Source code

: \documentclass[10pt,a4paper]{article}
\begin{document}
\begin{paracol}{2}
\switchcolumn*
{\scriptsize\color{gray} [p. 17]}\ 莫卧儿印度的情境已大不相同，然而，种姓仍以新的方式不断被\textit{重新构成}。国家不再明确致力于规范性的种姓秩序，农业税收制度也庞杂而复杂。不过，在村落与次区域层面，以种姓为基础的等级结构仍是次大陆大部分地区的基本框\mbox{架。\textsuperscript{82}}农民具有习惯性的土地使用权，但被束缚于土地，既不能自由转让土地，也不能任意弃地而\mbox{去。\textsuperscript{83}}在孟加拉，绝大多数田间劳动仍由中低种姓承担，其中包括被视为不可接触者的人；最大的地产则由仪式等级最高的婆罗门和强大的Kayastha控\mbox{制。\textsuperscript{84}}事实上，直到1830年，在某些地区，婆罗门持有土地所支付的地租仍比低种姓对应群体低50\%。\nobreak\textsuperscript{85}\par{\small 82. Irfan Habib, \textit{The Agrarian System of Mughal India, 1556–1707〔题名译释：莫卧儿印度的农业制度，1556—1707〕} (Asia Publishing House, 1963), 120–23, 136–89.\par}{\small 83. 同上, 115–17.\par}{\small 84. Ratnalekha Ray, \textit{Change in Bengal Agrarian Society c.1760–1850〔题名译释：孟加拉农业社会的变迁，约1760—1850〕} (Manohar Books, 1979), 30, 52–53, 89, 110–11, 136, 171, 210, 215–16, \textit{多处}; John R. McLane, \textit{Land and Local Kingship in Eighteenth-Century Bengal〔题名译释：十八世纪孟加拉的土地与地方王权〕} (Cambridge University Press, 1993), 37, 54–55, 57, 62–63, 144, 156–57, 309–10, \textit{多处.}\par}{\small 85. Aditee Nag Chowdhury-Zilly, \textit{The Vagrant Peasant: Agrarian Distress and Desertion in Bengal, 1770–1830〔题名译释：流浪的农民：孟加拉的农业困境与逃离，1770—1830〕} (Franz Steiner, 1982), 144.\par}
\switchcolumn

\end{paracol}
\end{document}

= = = = =

- _Requirement_
Character for character, reproduce all of the lines above.

- _Answer_
Source code

: \documentclass[10pt,a4paper]{article}
\begin{document}
\begin{paracol}{2}
\switchcolumn*
{\scriptsize\color{gray} [p. 17]}\ 莫卧儿印度的情境已大不相同，然而，种姓仍以新的方式不断被\textit{重新构成}。国家不再明确致力于规范性的种姓秩序，农业税收制度也庞杂而复杂。不过，在村落与次区域层面，以种姓为基础的等级结构仍是次大陆大部分地区的基本框\mbox{架。\textsuperscript{82}}农民具有习惯性的土地使用权，但被束缚于土地，既不能自由转让土地，也不能任意弃地而\mbox{去。\textsuperscript{83}}在孟加拉，绝大多数田间劳动仍由中低种姓承担，其中包括被视为不可接触者的人；最大的地产则由仪式等级最高的婆罗门和强大的Kayastha控\mbox{制。\textsuperscript{84}}事实上，直到1830年，在某些地区，婆罗门持有土地所支付的地租仍比低种姓对应群体低50\%。\nobreak\textsuperscript{85}\par{\small 82. Irfan Habib, \textit{The Agrarian System of Mughal India, 1556–1707〔题名译释：莫卧儿印度的农业制度，1556—1707〕} (Asia Publishing House, 1963), 120–23, 136–89.\par}{\small 83. 同上, 115–17.\par}{\small 84. Ratnalekha Ray, \textit{Change in Bengal Agrarian Society c.1760–1850〔题名译释：孟加拉农业社会的变迁，约1760—1850〕} (Manohar Books, 1979), 30, 52–53, 89, 110–11, 136, 171, 210, 215–16, \textit{多处}; John R. McLane, \textit{Land and Local Kingship in Eighteenth-Century Bengal〔题名译释：十八世纪孟加拉的土地与地方王权〕} (Cambridge University Press, 1993), 37, 54–55, 57, 62–63, 144, 156–57, 309–10, \textit{多处.}\par}{\small 85. Aditee Nag Chowdhury-Zilly, \textit{The Vagrant Peasant: Agrarian Distress and Desertion in Bengal, 1770–1830〔题名译释：流浪的农民：孟加拉的农业困境与逃离，1770—1830〕} (Franz Steiner, 1982), 144.\par}
\switchcolumn

\end{paracol}
\end{document}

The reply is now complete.